=== Begin Enclosure ===

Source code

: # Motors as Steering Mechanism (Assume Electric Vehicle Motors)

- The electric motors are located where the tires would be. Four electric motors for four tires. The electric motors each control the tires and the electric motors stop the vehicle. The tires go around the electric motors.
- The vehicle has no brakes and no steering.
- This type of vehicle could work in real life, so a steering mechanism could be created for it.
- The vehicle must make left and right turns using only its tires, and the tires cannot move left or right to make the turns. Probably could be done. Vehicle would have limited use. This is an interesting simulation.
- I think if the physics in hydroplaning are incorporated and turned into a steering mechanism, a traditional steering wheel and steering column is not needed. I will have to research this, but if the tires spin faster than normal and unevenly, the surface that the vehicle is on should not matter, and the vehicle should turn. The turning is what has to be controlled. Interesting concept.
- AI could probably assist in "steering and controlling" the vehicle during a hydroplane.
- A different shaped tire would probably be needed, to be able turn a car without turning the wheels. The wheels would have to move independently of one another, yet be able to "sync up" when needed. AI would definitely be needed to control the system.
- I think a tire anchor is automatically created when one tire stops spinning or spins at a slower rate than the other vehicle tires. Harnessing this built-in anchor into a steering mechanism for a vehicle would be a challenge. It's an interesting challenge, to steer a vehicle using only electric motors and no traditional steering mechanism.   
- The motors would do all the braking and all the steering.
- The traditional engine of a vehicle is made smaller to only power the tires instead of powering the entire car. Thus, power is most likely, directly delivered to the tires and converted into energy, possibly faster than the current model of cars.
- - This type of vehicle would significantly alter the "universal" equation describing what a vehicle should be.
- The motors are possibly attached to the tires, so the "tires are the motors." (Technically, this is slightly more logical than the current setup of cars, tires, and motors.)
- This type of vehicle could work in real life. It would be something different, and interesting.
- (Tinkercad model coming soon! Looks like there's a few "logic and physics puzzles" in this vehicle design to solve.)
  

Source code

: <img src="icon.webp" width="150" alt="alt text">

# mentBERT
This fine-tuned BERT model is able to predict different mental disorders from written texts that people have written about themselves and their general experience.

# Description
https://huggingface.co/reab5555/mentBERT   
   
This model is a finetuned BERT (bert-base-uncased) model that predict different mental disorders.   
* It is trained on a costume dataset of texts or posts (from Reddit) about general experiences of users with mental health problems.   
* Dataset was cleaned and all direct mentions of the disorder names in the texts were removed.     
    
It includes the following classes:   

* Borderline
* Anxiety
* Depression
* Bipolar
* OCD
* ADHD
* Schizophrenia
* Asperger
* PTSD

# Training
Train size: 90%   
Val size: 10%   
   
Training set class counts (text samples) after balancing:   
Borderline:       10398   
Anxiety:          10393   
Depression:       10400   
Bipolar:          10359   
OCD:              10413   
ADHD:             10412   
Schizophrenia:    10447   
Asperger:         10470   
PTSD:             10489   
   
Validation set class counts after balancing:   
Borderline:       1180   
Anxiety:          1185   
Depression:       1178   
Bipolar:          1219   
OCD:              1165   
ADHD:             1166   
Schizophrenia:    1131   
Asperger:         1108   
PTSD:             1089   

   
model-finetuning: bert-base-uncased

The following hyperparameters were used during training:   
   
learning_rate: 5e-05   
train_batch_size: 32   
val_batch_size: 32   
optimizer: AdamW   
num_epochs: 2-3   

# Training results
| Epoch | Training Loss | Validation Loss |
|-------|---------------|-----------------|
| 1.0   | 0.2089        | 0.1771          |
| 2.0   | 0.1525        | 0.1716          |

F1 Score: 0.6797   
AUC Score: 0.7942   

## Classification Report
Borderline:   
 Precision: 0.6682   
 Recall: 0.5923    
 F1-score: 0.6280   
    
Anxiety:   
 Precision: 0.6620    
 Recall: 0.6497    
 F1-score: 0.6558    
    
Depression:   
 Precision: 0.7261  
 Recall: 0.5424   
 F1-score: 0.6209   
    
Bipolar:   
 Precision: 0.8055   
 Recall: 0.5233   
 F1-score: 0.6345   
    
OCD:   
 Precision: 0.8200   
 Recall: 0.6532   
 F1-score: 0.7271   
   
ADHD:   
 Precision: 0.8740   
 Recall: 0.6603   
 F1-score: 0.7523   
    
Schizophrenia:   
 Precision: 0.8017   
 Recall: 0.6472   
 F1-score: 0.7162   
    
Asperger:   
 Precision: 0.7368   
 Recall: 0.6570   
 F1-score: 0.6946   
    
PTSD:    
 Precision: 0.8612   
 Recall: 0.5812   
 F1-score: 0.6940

=== End Enclosure ===

• [PROBLEM TO WORK ON] Repeat, word for word, the lines from the start of the records to the line that contains "- - This type", both of them included, and no others.

• [REPLY TO THE TASK]
Source code

: # Motors as Steering Mechanism (Assume Electric Vehicle Motors)

- The electric motors are located where the tires would be. Four electric motors for four tires. The electric motors each control the tires and the electric motors stop the vehicle. The tires go around the electric motors.
- The vehicle has no brakes and no steering.
- This type of vehicle could work in real life, so a steering mechanism could be created for it.
- The vehicle must make left and right turns using only its tires, and the tires cannot move left or right to make the turns. Probably could be done. Vehicle would have limited use. This is an interesting simulation.
- I think if the physics in hydroplaning are incorporated and turned into a steering mechanism, a traditional steering wheel and steering column is not needed. I will have to research this, but if the tires spin faster than normal and unevenly, the surface that the vehicle is on should not matter, and the vehicle should turn. The turning is what has to be controlled. Interesting concept.
- AI could probably assist in "steering and controlling" the vehicle during a hydroplane.
- A different shaped tire would probably be needed, to be able turn a car without turning the wheels. The wheels would have to move independently of one another, yet be able to "sync up" when needed. AI would definitely be needed to control the system.
- I think a tire anchor is automatically created when one tire stops spinning or spins at a slower rate than the other vehicle tires. Harnessing this built-in anchor into a steering mechanism for a vehicle would be a challenge. It's an interesting challenge, to steer a vehicle using only electric motors and no traditional steering mechanism.   
- The motors would do all the braking and all the steering.
- The traditional engine of a vehicle is made smaller to only power the tires instead of powering the entire car. Thus, power is most likely, directly delivered to the tires and converted into energy, possibly faster than the current model of cars.
- - This type of vehicle would significantly alter the "universal" equation describing what a vehicle should be.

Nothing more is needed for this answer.